Did you know Jonathan Lethem‘s a really good essayist? Thought so. Did you know he has a 450-page collection, The Ecstasy of Influence, coming out in November? Me neither. An amuse-bouche, on Norman Mailer, is up at the L.A. Review of Books.
Could it be for the best that Lisbeth Salander outlived her creator? Do writers own the rights to their own superstar characters, or do the rights belong to the readers? These questions and more are explored in a fascinating essay from The Atlantic. Here’s a Millions piece in which Pippi Longstocking is touted as Salander’s literary forebear.
There are three kinds of readers of David Foster Wallace’s Infinite Jest: those who feel some niggling guilt about that brick on their bookshelf, those who’ve read it (proudly) but secretly may have no idea what happened in that tangled ending, and the people responsible for this excellent infographic. (Complement with cached commentary at Infinite Summer and a guide to the geography of Wallace’s Boston.)

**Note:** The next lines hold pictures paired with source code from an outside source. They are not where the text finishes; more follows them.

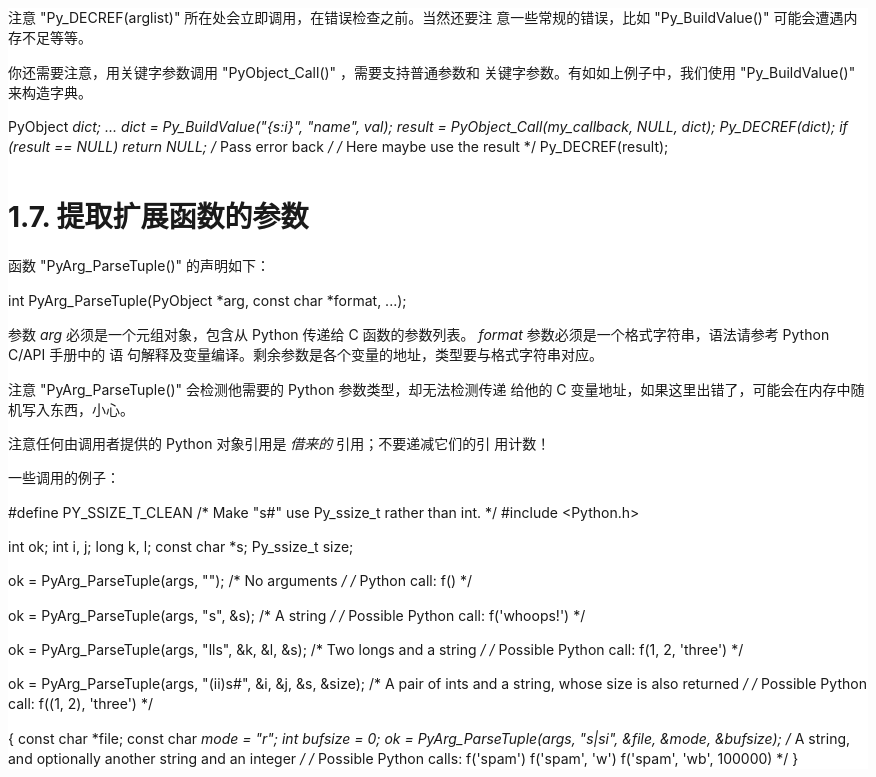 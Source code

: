 注意 "Py_DECREF(arglist)" 所在处会立即调用，在错误检查之前。当然还要注
意一些常规的错误，比如 "Py_BuildValue()" 可能会遭遇内存不足等等。

你还需要注意，用关键字参数调用 "PyObject_Call()" ，需要支持普通参数和
关键字参数。有如如上例子中，我们使用 "Py_BuildValue()" 来构造字典。

   PyObject *dict;
   ...
   dict = Py_BuildValue("{s:i}", "name", val);
   result = PyObject_Call(my_callback, NULL, dict);
   Py_DECREF(dict);
   if (result == NULL)
       return NULL; /* Pass error back */
   /* Here maybe use the result */
   Py_DECREF(result);


1.7. 提取扩展函数的参数
=======================

函数 "PyArg_ParseTuple()" 的声明如下：

   int PyArg_ParseTuple(PyObject *arg, const char *format, ...);

参数 *arg* 必须是一个元组对象，包含从 Python 传递给 C 函数的参数列表。
*format* 参数必须是一个格式字符串，语法请参考 Python C/API 手册中的 语
句解释及变量编译。剩余参数是各个变量的地址，类型要与格式字符串对应。

注意 "PyArg_ParseTuple()" 会检测他需要的 Python 参数类型，却无法检测传递
给他的 C 变量地址，如果这里出错了，可能会在内存中随机写入东西，小心。

注意任何由调用者提供的 Python 对象引用是 *借来的* 引用；不要递减它们的引
用计数！

一些调用的例子：

   #define PY_SSIZE_T_CLEAN  /* Make "s#" use Py_ssize_t rather than int. */
   #include <Python.h>

   int ok;
   int i, j;
   long k, l;
   const char *s;
   Py_ssize_t size;

   ok = PyArg_ParseTuple(args, ""); /* No arguments */
       /* Python call: f() */

   ok = PyArg_ParseTuple(args, "s", &s); /* A string */
       /* Possible Python call: f('whoops!') */

   ok = PyArg_ParseTuple(args, "lls", &k, &l, &s); /* Two longs and a string */
       /* Possible Python call: f(1, 2, 'three') */

   ok = PyArg_ParseTuple(args, "(ii)s#", &i, &j, &s, &size);
       /* A pair of ints and a string, whose size is also returned */
       /* Possible Python call: f((1, 2), 'three') */

   {
       const char *file;
       const char *mode = "r";
       int bufsize = 0;
       ok = PyArg_ParseTuple(args, "s|si", &file, &mode, &bufsize);
       /* A string, and optionally another string and an integer */
       /* Possible Python calls:
          f('spam')
          f('spam', 'w')
          f('spam', 'wb', 100000) */
   }
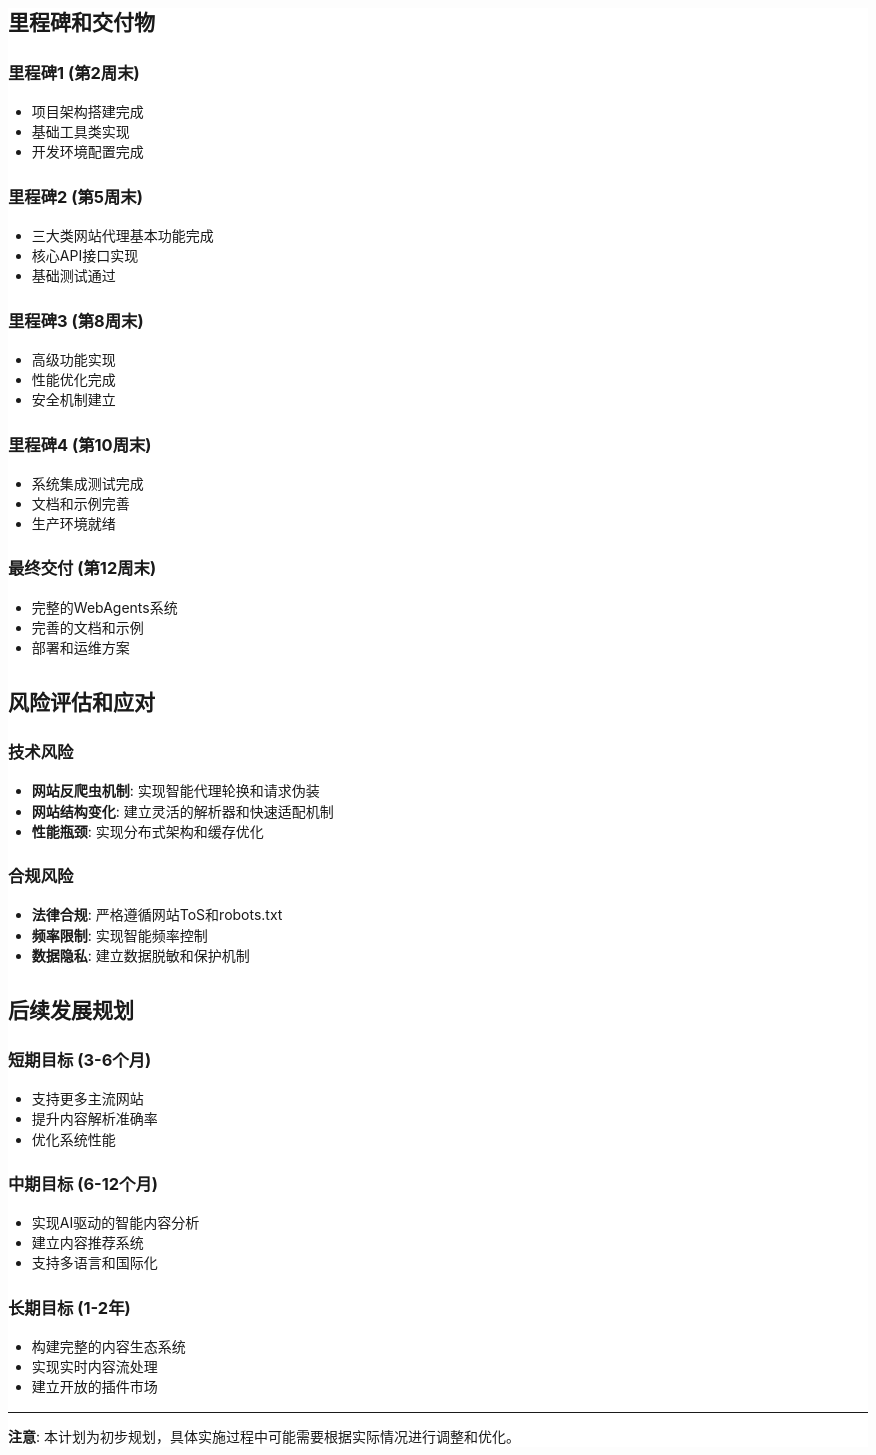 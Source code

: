 ## 里程碑和交付物

### 里程碑1 (第2周末)
- 项目架构搭建完成
- 基础工具类实现
- 开发环境配置完成

### 里程碑2 (第5周末)
- 三大类网站代理基本功能完成
- 核心API接口实现
- 基础测试通过

### 里程碑3 (第8周末)
- 高级功能实现
- 性能优化完成
- 安全机制建立

### 里程碑4 (第10周末)
- 系统集成测试完成
- 文档和示例完善
- 生产环境就绪

### 最终交付 (第12周末)
- 完整的WebAgents系统
- 完善的文档和示例
- 部署和运维方案

## 风险评估和应对

### 技术风险
- **网站反爬虫机制**: 实现智能代理轮换和请求伪装
- **网站结构变化**: 建立灵活的解析器和快速适配机制
- **性能瓶颈**: 实现分布式架构和缓存优化

### 合规风险
- **法律合规**: 严格遵循网站ToS和robots.txt
- **频率限制**: 实现智能频率控制
- **数据隐私**: 建立数据脱敏和保护机制

## 后续发展规划

### 短期目标 (3-6个月)
- 支持更多主流网站
- 提升内容解析准确率
- 优化系统性能

### 中期目标 (6-12个月)
- 实现AI驱动的智能内容分析
- 建立内容推荐系统
- 支持多语言和国际化

### 长期目标 (1-2年)
- 构建完整的内容生态系统
- 实现实时内容流处理
- 建立开放的插件市场

---

**注意**: 本计划为初步规划，具体实施过程中可能需要根据实际情况进行调整和优化。
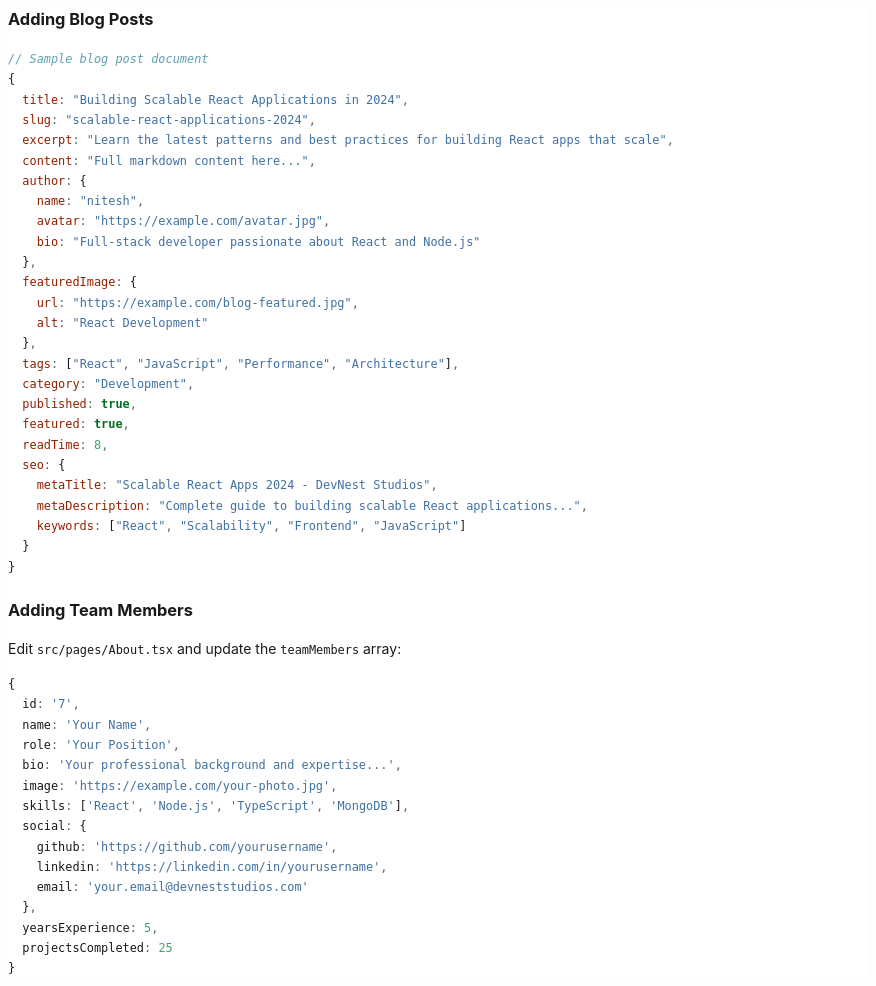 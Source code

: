 ### **Adding Blog Posts**

```javascript
// Sample blog post document
{
  title: "Building Scalable React Applications in 2024",
  slug: "scalable-react-applications-2024",
  excerpt: "Learn the latest patterns and best practices for building React apps that scale",
  content: "Full markdown content here...",
  author: {
    name: "nitesh",
    avatar: "https://example.com/avatar.jpg",
    bio: "Full-stack developer passionate about React and Node.js"
  },
  featuredImage: {
    url: "https://example.com/blog-featured.jpg",
    alt: "React Development"
  },
  tags: ["React", "JavaScript", "Performance", "Architecture"],
  category: "Development",
  published: true,
  featured: true,
  readTime: 8,
  seo: {
    metaTitle: "Scalable React Apps 2024 - DevNest Studios",
    metaDescription: "Complete guide to building scalable React applications...",
    keywords: ["React", "Scalability", "Frontend", "JavaScript"]
  }
}
```

### **Adding Team Members**

Edit `src/pages/About.tsx` and update the `teamMembers` array:

```typescript
{
  id: '7',
  name: 'Your Name',
  role: 'Your Position',
  bio: 'Your professional background and expertise...',
  image: 'https://example.com/your-photo.jpg',
  skills: ['React', 'Node.js', 'TypeScript', 'MongoDB'],
  social: {
    github: 'https://github.com/yourusername',
    linkedin: 'https://linkedin.com/in/yourusername',
    email: 'your.email@devneststudios.com'
  },
  yearsExperience: 5,
  projectsCompleted: 25
}
```
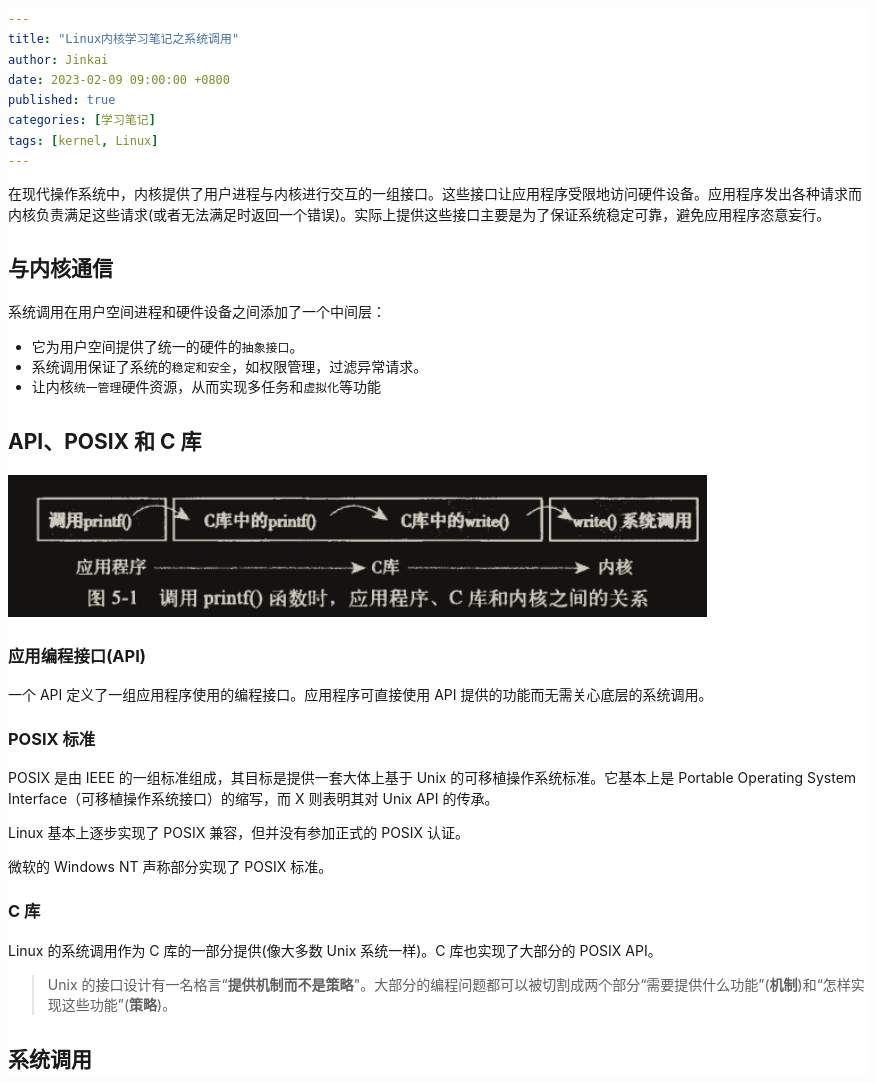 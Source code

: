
 ```yaml
---
title: "Linux内核学习笔记之系统调用"
author: Jinkai
date: 2023-02-09 09:00:00 +0800
published: true
categories: [学习笔记]
tags: [kernel, Linux]
---
```


在现代操作系统中，内核提供了用户进程与内核进行交互的一组接口。这些接口让应用程序受限地访问硬件设备。应用程序发出各种请求而内核负责满足这些请求(或者无法满足时返回一个错误)。实际上提供这些接口主要是为了保证系统稳定可靠，避免应用程序恣意妄行。

## 与内核通信

系统调用在用户空间进程和硬件设备之间添加了一个中间层：

- 它为用户空间提供了统一的硬件的`抽象接口`。
- 系统调用保证了系统的`稳定和安全`，如权限管理，过滤异常请求。
- 让内核`统一管理`硬件资源，从而实现多任务和`虚拟化`等功能

## API、POSIX 和 C 库

![f5-1](/assets/img/2023-02-09-linux-kernel-system-call/f5-1.jpg)

### 应用编程接口(API)

一个 API 定义了一组应用程序使用的编程接口。应用程序可直接使用 API 提供的功能而无需关心底层的系统调用。

### POSIX 标准

POSIX 是由 IEEE 的一组标准组成，其目标是提供一套大体上基于 Unix 的可移植操作系统标准。它基本上是 Portable Operating System Interface（可移植操作系统接口）的缩写，而 X 则表明其对 Unix API 的传承。

Linux 基本上逐步实现了 POSIX 兼容，但并没有参加正式的 POSIX 认证。

微软的 Windows NT 声称部分实现了 POSIX 标准。

### C 库

Linux 的系统调用作为 C 库的一部分提供(像大多数 Unix 系统一样)。C 库也实现了大部分的 POSIX API。

> Unix 的接口设计有一名格言“**提供机制而不是策略**"。大部分的编程问题都可以被切割成两个部分“需要提供什么功能”(**机制**)和“怎样实现这些功能”(**策略**)。

## 系统调用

With college football season officially upon us, I’d like to take some time to recommend some books and articles on the subject of my favorite game. For starters, check out Nick Ripatrazone’s Millions piece about Don DeLillo, sports scandals, and growing up with the game. Next, Taylor Branch’s quintessential ebook on the NCAA’s cartel-like stranglehold on the sport deserves a read from anybody who’s ever participated in or watched college athletics of any kind. (You can get a good idea of the book from his Atlantic piece, too.) And lastly, I recommend checking out John U. Bacon’s latest book, Fourth and Long, which examines how “money, influence and power haunt the league.” (You may recall Bacon’s name from when I reviewed his earlier book on college football last year.)